Cash Economy – Tax and Superannuation


Cash or hidden economy refers to when businesses intentionally hide income to avoid paying the right amount of tax or superannuation. It means honest businesses face unfair competition. ATO emphasizes that cash economy affects all Australians by reducing the amount of money available to fund community services such as health, education and other government programs. To regulate those dishonest businesses, ATO has been running several policies such as investigations of Small Business Benchmarks and Data Matching.

Small Business Benchmarks are financial ratios developed to compare a business’s performance, for instance comparing total sales or cash sales against similar businesses in the same industry. The benchmarks provide guidance on what figures normally expected from a business in a particular industry to report. In other words, it is an index about ratios of expenses and cash sales to total sales. That means when the turnover amount of a café is $500,000, the ratio of average total expenses to turnover is 85% – 92% which is between $425,000 and $460,000. Also, the ratio of total wages to turnover is 19% – 28% and lease expenses to turnover is 10% – 17%. Thus, there is a high possibility of getting an audit from ATO if the ratio is significantly outside the benchmark range for the industry.
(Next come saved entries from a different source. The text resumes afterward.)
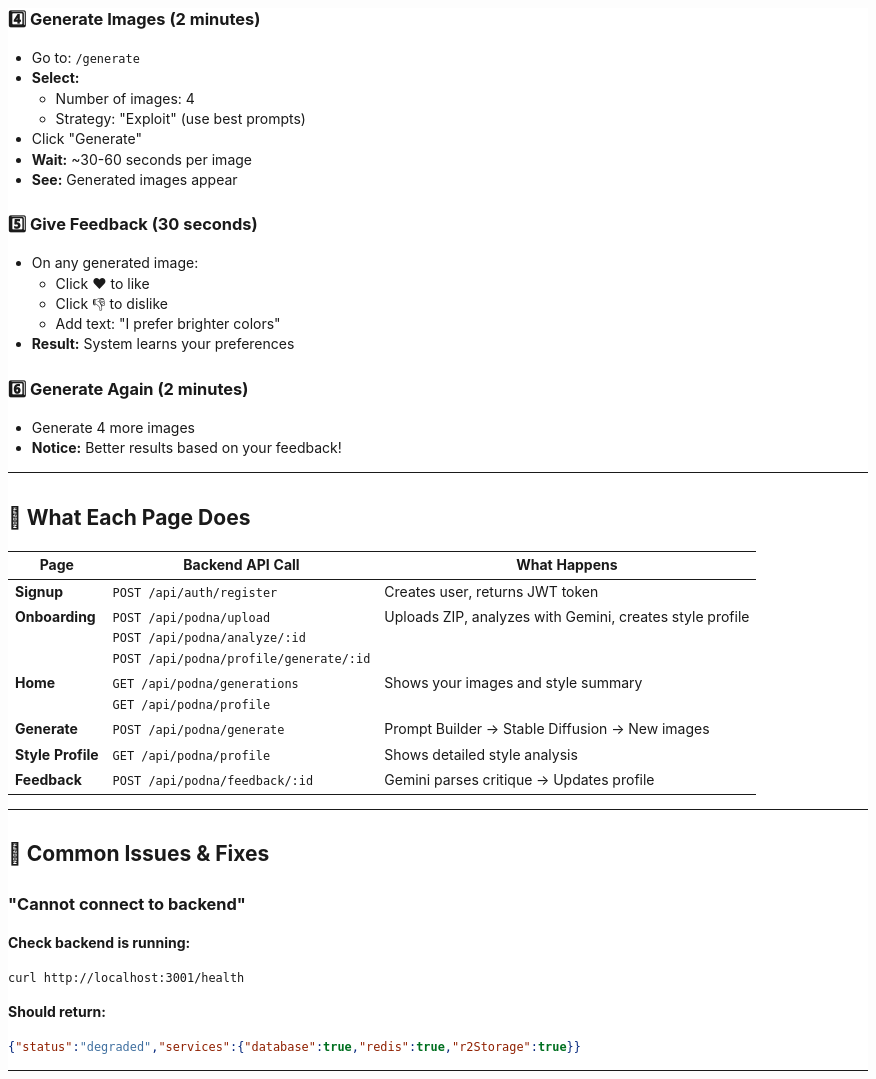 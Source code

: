 ### 4️⃣ Generate Images (2 minutes)
- Go to: `/generate`
- **Select:**
  - Number of images: 4
  - Strategy: "Exploit" (use best prompts)
- Click "Generate"
- **Wait:** ~30-60 seconds per image
- **See:** Generated images appear

### 5️⃣ Give Feedback (30 seconds)
- On any generated image:
  - Click ❤️ to like
  - Click 👎 to dislike
  - Add text: "I prefer brighter colors"
- **Result:** System learns your preferences

### 6️⃣ Generate Again (2 minutes)
- Generate 4 more images
- **Notice:** Better results based on your feedback!

---

## 🎯 What Each Page Does

| Page | Backend API Call | What Happens |
|------|------------------|--------------|
| **Signup** | `POST /api/auth/register` | Creates user, returns JWT token |
| **Onboarding** | `POST /api/podna/upload`<br>`POST /api/podna/analyze/:id`<br>`POST /api/podna/profile/generate/:id` | Uploads ZIP, analyzes with Gemini, creates style profile |
| **Home** | `GET /api/podna/generations`<br>`GET /api/podna/profile` | Shows your images and style summary |
| **Generate** | `POST /api/podna/generate` | Prompt Builder → Stable Diffusion → New images |
| **Style Profile** | `GET /api/podna/profile` | Shows detailed style analysis |
| **Feedback** | `POST /api/podna/feedback/:id` | Gemini parses critique → Updates profile |

---

## 🐛 Common Issues & Fixes

### "Cannot connect to backend"
**Check backend is running:**
```bash
curl http://localhost:3001/health
```

**Should return:**
```json
{"status":"degraded","services":{"database":true,"redis":true,"r2Storage":true}}
```

--- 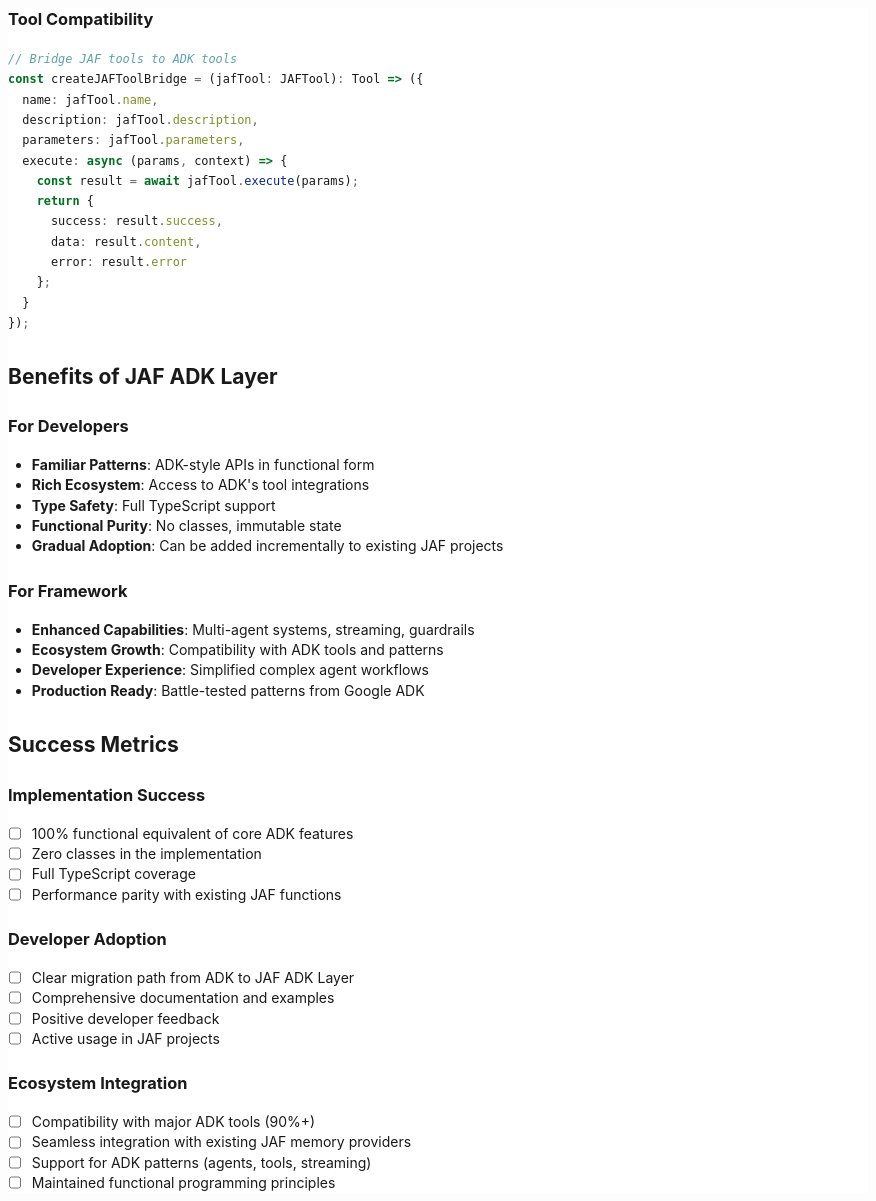 ### Tool Compatibility
```typescript
// Bridge JAF tools to ADK tools
const createJAFToolBridge = (jafTool: JAFTool): Tool => ({
  name: jafTool.name,
  description: jafTool.description,
  parameters: jafTool.parameters,
  execute: async (params, context) => {
    const result = await jafTool.execute(params);
    return {
      success: result.success,
      data: result.content,
      error: result.error
    };
  }
});
```

## Benefits of JAF ADK Layer

### For Developers
- **Familiar Patterns**: ADK-style APIs in functional form
- **Rich Ecosystem**: Access to ADK's tool integrations
- **Type Safety**: Full TypeScript support
- **Functional Purity**: No classes, immutable state
- **Gradual Adoption**: Can be added incrementally to existing JAF projects

### For Framework
- **Enhanced Capabilities**: Multi-agent systems, streaming, guardrails
- **Ecosystem Growth**: Compatibility with ADK tools and patterns
- **Developer Experience**: Simplified complex agent workflows
- **Production Ready**: Battle-tested patterns from Google ADK

## Success Metrics

### Implementation Success
- [ ] 100% functional equivalent of core ADK features
- [ ] Zero classes in the implementation
- [ ] Full TypeScript coverage
- [ ] Performance parity with existing JAF functions

### Developer Adoption
- [ ] Clear migration path from ADK to JAF ADK Layer
- [ ] Comprehensive documentation and examples
- [ ] Positive developer feedback
- [ ] Active usage in JAF projects

### Ecosystem Integration
- [ ] Compatibility with major ADK tools (90%+)
- [ ] Seamless integration with existing JAF memory providers
- [ ] Support for ADK patterns (agents, tools, streaming)
- [ ] Maintained functional programming principles
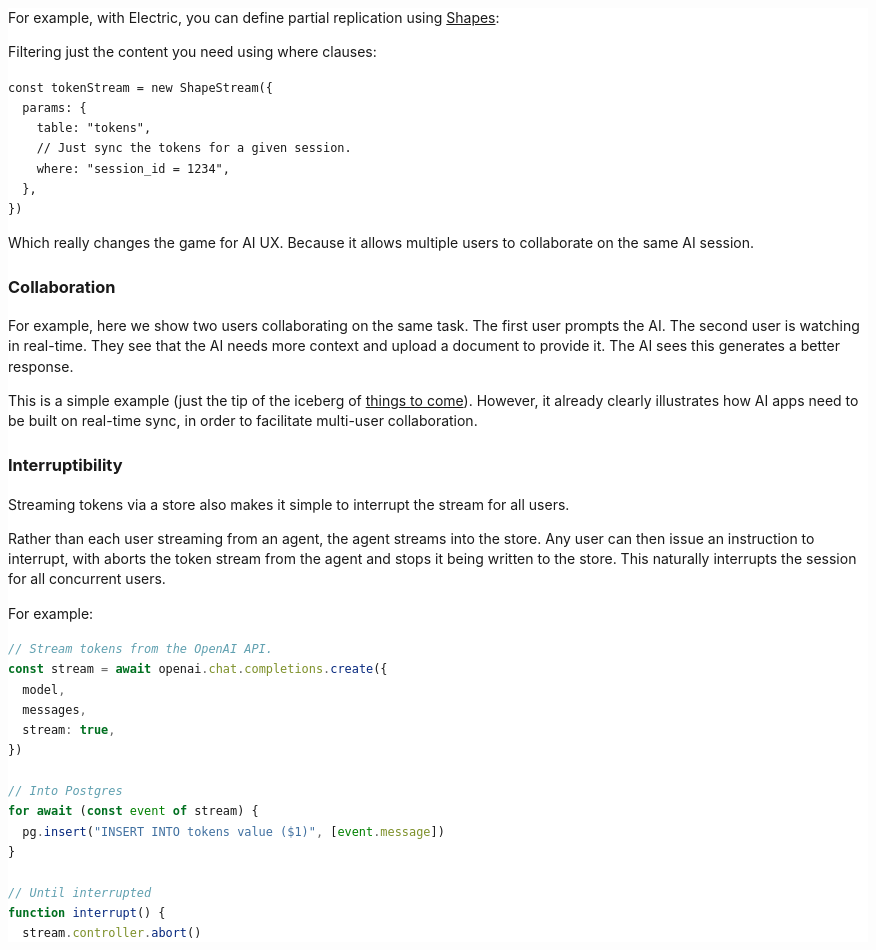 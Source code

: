 For example, with Electric, you can define partial replication using [Shapes](/docs/guides/shapes):

<div class="partial-replication-diagramme">
  <a href="/docs/guides/shapes" class="no-visual">
    <Card background="var(--vp-code-block-bg)">
      <PartialReplicationDiagramme />
    </Card>
  </a>
</div>

Filtering just the content you need using where clauses:

```tsx
const tokenStream = new ShapeStream({
  params: {
    table: "tokens",
    // Just sync the tokens for a given session.
    where: "session_id = 1234",
  },
})
```

Which really changes the game for AI UX. Because it allows multiple users to collaborate on the same AI session.

### Collaboration

For example, here we show two users collaborating on the same task. The first user prompts the AI. The second user is watching in real-time. They see that the AI needs more context and upload a document to provide it. The AI sees this generates a better response.

<figure>
  <HTML5Video class="wide"
      poster="/img/blog/building-ai-apps-on-sync/video-4-multi-user.jpg"
      src="https://electric-sql-blog-assets.s3.us-east-1.amazonaws.com/building-collaborative-ai-apps-on-sync/video-4-multi-user.mp4"
  />
</figure>

This is a simple example (just the tip of the iceberg of [things to come](#agents-are-users)). However, it already clearly illustrates how AI apps need to be built on real-time sync, in order to facilitate multi-user collaboration.

### Interruptibility

Streaming tokens via a store also makes it simple to interrupt the stream for all users.

Rather than each user streaming from an agent, the agent streams into the store. Any user can then issue an instruction to interrupt, with aborts the token stream from the agent and stops it being written to the store. This naturally interrupts the session for all concurrent users.

For example:

```ts
// Stream tokens from the OpenAI API.
const stream = await openai.chat.completions.create({
  model,
  messages,
  stream: true,
})

// Into Postgres
for await (const event of stream) {
  pg.insert("INSERT INTO tokens value ($1)", [event.message])
}

// Until interrupted
function interrupt() {
  stream.controller.abort()
``` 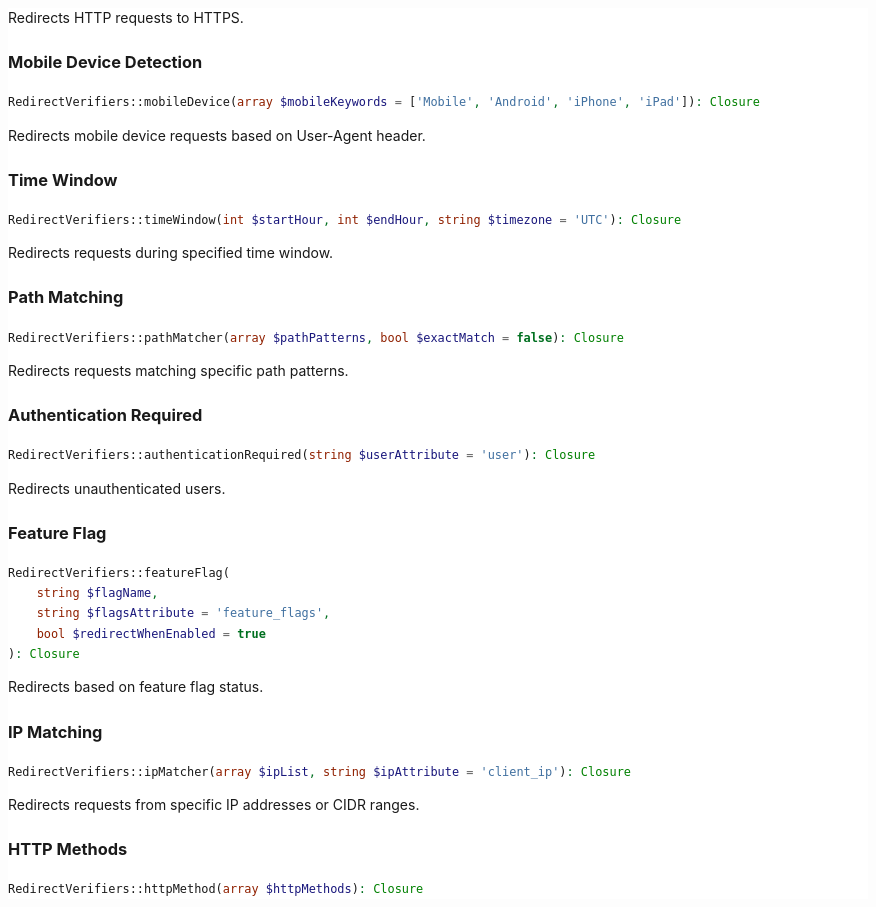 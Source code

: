 Redirects HTTP requests to HTTPS.

### Mobile Device Detection

```php
RedirectVerifiers::mobileDevice(array $mobileKeywords = ['Mobile', 'Android', 'iPhone', 'iPad']): Closure
```

Redirects mobile device requests based on User-Agent header.

### Time Window

```php
RedirectVerifiers::timeWindow(int $startHour, int $endHour, string $timezone = 'UTC'): Closure
```

Redirects requests during specified time window.

### Path Matching

```php
RedirectVerifiers::pathMatcher(array $pathPatterns, bool $exactMatch = false): Closure
```

Redirects requests matching specific path patterns.

### Authentication Required

```php
RedirectVerifiers::authenticationRequired(string $userAttribute = 'user'): Closure
```

Redirects unauthenticated users.

### Feature Flag

```php
RedirectVerifiers::featureFlag(
    string $flagName,
    string $flagsAttribute = 'feature_flags',
    bool $redirectWhenEnabled = true
): Closure
```

Redirects based on feature flag status.

### IP Matching

```php
RedirectVerifiers::ipMatcher(array $ipList, string $ipAttribute = 'client_ip'): Closure
```

Redirects requests from specific IP addresses or CIDR ranges.

### HTTP Methods

```php
RedirectVerifiers::httpMethod(array $httpMethods): Closure
```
In regards to Data Matching, it compares the information about expenses and income of taxpayers using the data of Individual/business Tax return, Credit/debit card, Motor vehicle registration and online selling records. It is important to note that ATO has an authority to access the information of a taxpayer’s banking transactions. As an example, ATO can access to the records of online purchases to detect unreported or hidden income (Paypal or internet bankings) when a taxpayer’s reported income was less than average and purchased a luxury car or a property.

Apart from this, ATO randomly visits the businesses for one day to record cash transactions to match with the data after the investigation of their reported cash transactions. For this reason, it is crucial to correctly report the amount of sales in order to avoid an audit.

As stated above, accurate data recording and reporting are important since ATO has range of strategies in place to detect and take corrective action against businesses participating in cash and hidden economy and also for fair competition.